(Source texts of formatted documents)
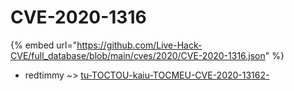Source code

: # CVE-2020-1316
{% embed url="https://github.com/Live-Hack-CVE/full_database/blob/main/cves/2020/CVE-2020-1316.json" %}

* redtimmy ~> [tu-TOCTOU-kaiu-TOCMEU-CVE-2020-13162-](https://www.alice-snow.ru/2020/database/cve-2020-1316/tu-toctou-kaiu-tocmeu-cve-2020-13162--redtimmy)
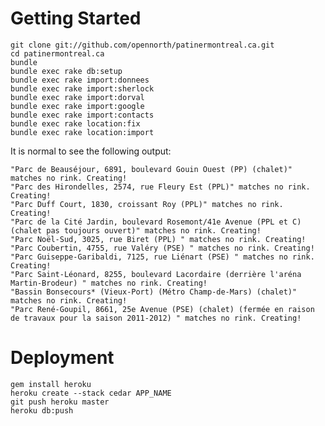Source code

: # Getting Started

    git clone git://github.com/opennorth/patinermontreal.ca.git
    cd patinermontreal.ca
    bundle
    bundle exec rake db:setup
    bundle exec rake import:donnees
    bundle exec rake import:sherlock
    bundle exec rake import:dorval
    bundle exec rake import:google
    bundle exec rake import:contacts
    bundle exec rake location:fix
    bundle exec rake location:import

It is normal to see the following output:

    "Parc de Beauséjour, 6891, boulevard Gouin Ouest (PP) (chalet)" matches no rink. Creating!
    "Parc des Hirondelles, 2574, rue Fleury Est (PPL)" matches no rink. Creating!
    "Parc Duff Court, 1830, croissant Roy (PPL)" matches no rink. Creating!
    "Parc de la Cité Jardin, boulevard Rosemont/41e Avenue (PPL et C) (chalet pas toujours ouvert)" matches no rink. Creating!
    "Parc Noël-Sud, 3025, rue Biret (PPL) " matches no rink. Creating!
    "Parc Coubertin, 4755, rue Valéry (PSE) " matches no rink. Creating!
    "Parc Guiseppe-Garibaldi, 7125, rue Liénart (PSE) " matches no rink. Creating!
    "Parc Saint-Léonard, 8255, boulevard Lacordaire (derrière l'aréna Martin-Brodeur) " matches no rink. Creating!
    "Bassin Bonsecours* (Vieux-Port) (Métro Champ-de-Mars) (chalet)" matches no rink. Creating!
    "Parc René-Goupil, 8661, 25e Avenue (PSE) (chalet) (fermée en raison de travaux pour la saison 2011-2012) " matches no rink. Creating!

# Deployment

    gem install heroku
    heroku create --stack cedar APP_NAME
    git push heroku master
    heroku db:push
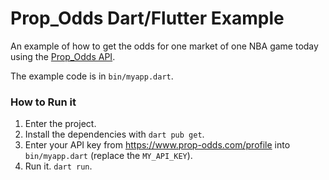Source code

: # Prop_Odds Dart/Flutter Example

An example of how to get the odds for one market of one NBA game today using the [Prop_Odds API](https://www.prop-odds.com/).

The example code is in `bin/myapp.dart`.

### How to Run it
1. Enter the project.
2. Install the dependencies with `dart pub get`.
3. Enter your API key from https://www.prop-odds.com/profile into `bin/myapp.dart` (replace the `MY_API_KEY`).
4. Run it. `dart run`.

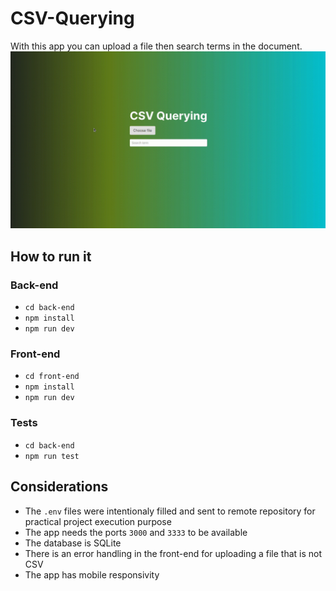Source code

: # CSV-Querying
With this app you can upload a file then search terms in the document.  
<img src="./app-preview.gif" />  

## How to run it
### Back-end
- `cd back-end`
- `npm install`
- `npm run dev`

### Front-end
- `cd front-end`
- `npm install`
- `npm run dev`

### Tests
- `cd back-end`
- `npm run test`

## Considerations
- The `.env` files were intentionaly filled and sent to remote repository for practical project execution purpose
- The app needs the ports `3000` and `3333` to be available
- The database is SQLite
- There is an error handling in the front-end for uploading a file that is not CSV
- The app has mobile responsivity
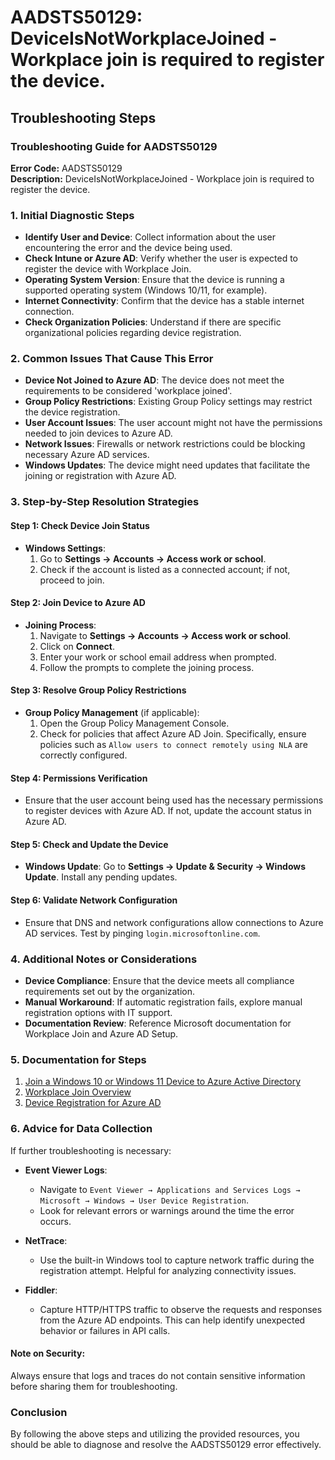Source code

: 
# AADSTS50129: DeviceIsNotWorkplaceJoined - Workplace join is required to register the device.


## Troubleshooting Steps
### Troubleshooting Guide for AADSTS50129

**Error Code:** AADSTS50129  
**Description:** DeviceIsNotWorkplaceJoined - Workplace join is required to register the device.

### 1. Initial Diagnostic Steps

- **Identify User and Device**: Collect information about the user encountering the error and the device being used.
- **Check Intune or Azure AD**: Verify whether the user is expected to register the device with Workplace Join.
- **Operating System Version**: Ensure that the device is running a supported operating system (Windows 10/11, for example).
- **Internet Connectivity**: Confirm that the device has a stable internet connection.
- **Check Organization Policies**: Understand if there are specific organizational policies regarding device registration.

### 2. Common Issues That Cause This Error

- **Device Not Joined to Azure AD**: The device does not meet the requirements to be considered 'workplace joined'.
- **Group Policy Restrictions**: Existing Group Policy settings may restrict the device registration.
- **User Account Issues**: The user account might not have the permissions needed to join devices to Azure AD.
- **Network Issues**: Firewalls or network restrictions could be blocking necessary Azure AD services.
- **Windows Updates**: The device might need updates that facilitate the joining or registration with Azure AD.

### 3. Step-by-Step Resolution Strategies

#### Step 1: Check Device Join Status
- **Windows Settings**:
  1. Go to **Settings → Accounts → Access work or school**.
  2. Check if the account is listed as a connected account; if not, proceed to join.

#### Step 2: Join Device to Azure AD
- **Joining Process**:
  1. Navigate to **Settings → Accounts → Access work or school**.
  2. Click on **Connect**.
  3. Enter your work or school email address when prompted.
  4. Follow the prompts to complete the joining process.

#### Step 3: Resolve Group Policy Restrictions
- **Group Policy Management** (if applicable):
  1. Open the Group Policy Management Console.
  2. Check for policies that affect Azure AD Join. Specifically, ensure policies such as `Allow users to connect remotely using NLA` are correctly configured.

#### Step 4: Permissions Verification
- Ensure that the user account being used has the necessary permissions to register devices with Azure AD. If not, update the account status in Azure AD.

#### Step 5: Check and Update the Device
- **Windows Update**: Go to **Settings → Update & Security → Windows Update**. Install any pending updates.
  
#### Step 6: Validate Network Configuration
- Ensure that DNS and network configurations allow connections to Azure AD services. Test by pinging `login.microsoftonline.com`.

### 4. Additional Notes or Considerations

- **Device Compliance**: Ensure that the device meets all compliance requirements set out by the organization.
- **Manual Workaround**: If automatic registration fails, explore manual registration options with IT support.
- **Documentation Review**: Reference Microsoft documentation for Workplace Join and Azure AD Setup.

### 5. Documentation for Steps

1. [Join a Windows 10 or Windows 11 Device to Azure Active Directory](https://docs.microsoft.com/en-us/azure/active-directory/devices/azure-ad-join-windows)
2. [Workplace Join Overview](https://docs.microsoft.com/en-us/enterprise/desktop-deployment/update/windows-workplace-join)
3. [Device Registration for Azure AD](https://docs.microsoft.com/en-us/azure/active-directory/devices/overview)

### 6. Advice for Data Collection

If further troubleshooting is necessary:

- **Event Viewer Logs**:
  - Navigate to `Event Viewer → Applications and Services Logs → Microsoft → Windows → User Device Registration`.
  - Look for relevant errors or warnings around the time the error occurs.

- **NetTrace**:
  - Use the built-in Windows tool to capture network traffic during the registration attempt. Helpful for analyzing connectivity issues.

- **Fiddler**:
  - Capture HTTP/HTTPS traffic to observe the requests and responses from the Azure AD endpoints. This can help identify unexpected behavior or failures in API calls.

#### Note on Security:
Always ensure that logs and traces do not contain sensitive information before sharing them for troubleshooting.

### Conclusion

By following the above steps and utilizing the provided resources, you should be able to diagnose and resolve the AADSTS50129 error effectively.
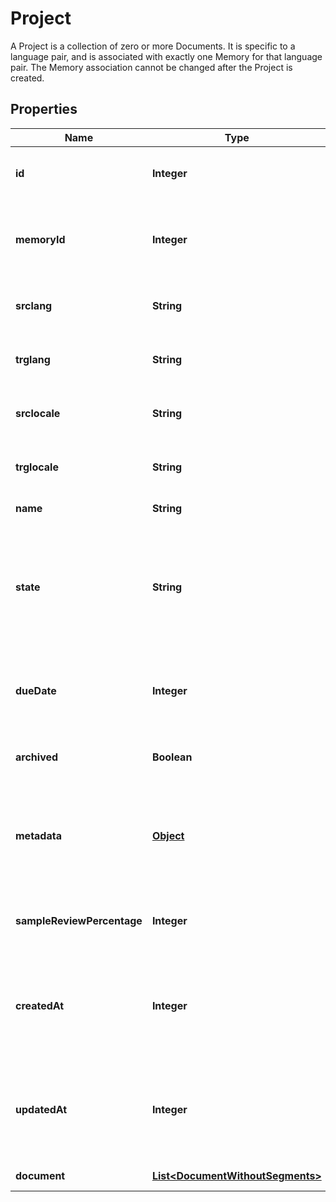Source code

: 

# Project

A Project is a collection of zero or more Documents. It is specific to a language pair, and is associated with exactly one Memory for that language pair. The Memory association cannot be changed after the Project is created. 
## Properties

Name | Type | Description | Notes
------------ | ------------- | ------------- | -------------
**id** | **Integer** | A unique number identifying the Project. |  [optional]
**memoryId** | **Integer** | A unique number identifying the associated Memory. |  [optional]
**srclang** | **String** | An ISO 639-1 language identifier. |  [optional]
**trglang** | **String** | An ISO 639-1 language identifier. |  [optional]
**srclocale** | **String** | A locale identifier, supported for srclang. |  [optional]
**trglocale** | **String** | A locale identifier, supported for trglang. |  [optional]
**name** | **String** | A name for the project. |  [optional]
**state** | **String** | The project&#39;s state. The possible states are &#x60;backlog&#x60;, &#x60;inProgress&#x60;, &#x60;inReview&#x60;, &#x60;inQA&#x60;, and &#x60;done&#x60;. |  [optional]
**dueDate** | **Integer** | The due date. Measured in seconds since the Unix epoch. |  [optional]
**archived** | **Boolean** | The archived state of the Project. |  [optional]
**metadata** | [**Object**](.md) | A JSON object of key/value string pairs. Stores custom project information. |  [optional]
**sampleReviewPercentage** | **Integer** | The project&#39;s sample review percentage. |  [optional]
**createdAt** | **Integer** | Time at which the object was created. Measured in seconds since the Unix epoch. |  [optional]
**updatedAt** | **Integer** | Time at which the object was created. Measured in seconds since the Unix epoch. |  [optional]
**document** | [**List&lt;DocumentWithoutSegments&gt;**](DocumentWithoutSegments.md) | A list of Documents. |  [optional]



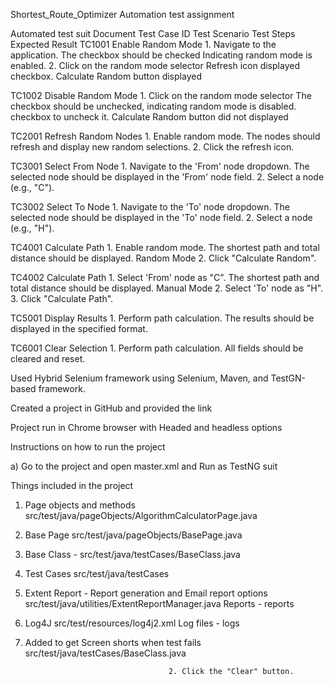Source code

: Shortest_Route_Optimizer Automation test assignment

Automated test suit Document
Test Case ID	  Test Scenario	         Test Steps	                                     Expected Result
TC1001	        Enable Random Mode	   1. Navigate to the application.                 The checkbox should be checked Indicating random mode is enabled.
                                       2. Click on the random mode selector            Refresh icon displayed
                                       checkbox.	                                     Calculate Random button displayed
                                  
TC1002	         Disable Random Mode	 1. Click on the random mode selector             The checkbox should be unchecked, indicating random mode is disabled. 
                                       checkbox to uncheck it.	                        Calculate Random button did not displayed

TC2001	         Refresh Random Nodes	 1. Enable random mode.                            The nodes should refresh and display new random selections.
                                       2. Click the refresh icon.

TC3001	         Select From Node	     1. Navigate to the 'From' node dropdown.          The selected node should be displayed in the 'From' node field.
                                       2. Select a node (e.g., "C").	

TC3002	         Select To Node	       1. Navigate to the 'To' node dropdown.            The selected node should be displayed in the 'To' node field.
                                       2. Select a node (e.g., "H").

TC4001	         Calculate Path        1. Enable random mode.                            The shortest path and total distance should be displayed.
                 Random Mode	         2. Click "Calculate Random".

TC4002	         Calculate Path        1. Select 'From' node as "C".                     The shortest path and total distance should be displayed.
                 Manual Mode           2. Select 'To' node as "H".
                                       3. Click "Calculate Path".

TC5001	         Display Results	     1. Perform path calculation.	                      The results should be displayed in the specified format.

TC6001	         Clear Selection	     1. Perform path calculation.                       All fields should be cleared and reset.

Used Hybrid Selenium framework using Selenium, Maven, and TestGN-based framework.

Created a project in GitHub and provided the link

Project run in Chrome browser with Headed and headless options


Instructions on how to run the project

a) Go to the project and open master.xml and Run as TestNG suit

Things included in the project

1. Page objects and methods 
src/test/java/pageObjects/AlgorithmCalculatorPage.java

2. Base Page
src/test/java/pageObjects/BasePage.java

3. Base Class - 
src/test/java/testCases/BaseClass.java

4. Test Cases 
src/test/java/testCases

5. Extent Report - Report generation and Email report options
src/test/java/utilities/ExtentReportManager.java
Reports  - reports

6. Log4J
src/test/resources/log4j2.xml
Log  files - logs

7. Added to get Screen shorts when test fails
src/test/java/testCases/BaseClass.java

                                       2. Click the "Clear" button.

PROBLEM TO SOLVE -> Exact duplication is required for the lines above, from the line that contains "supported for trglang." to the line that contains "The project&#39;s sample", inclusive; omit all others.

TASK SOLUTION ->
**trglocale** | **String** | A locale identifier, supported for trglang. |  [optional]
**name** | **String** | A name for the project. |  [optional]
**state** | **String** | The project&#39;s state. The possible states are &#x60;backlog&#x60;, &#x60;inProgress&#x60;, &#x60;inReview&#x60;, &#x60;inQA&#x60;, and &#x60;done&#x60;. |  [optional]
**dueDate** | **Integer** | The due date. Measured in seconds since the Unix epoch. |  [optional]
**archived** | **Boolean** | The archived state of the Project. |  [optional]
**metadata** | [**Object**](.md) | A JSON object of key/value string pairs. Stores custom project information. |  [optional]
**sampleReviewPercentage** | **Integer** | The project&#39;s sample review percentage. |  [optional]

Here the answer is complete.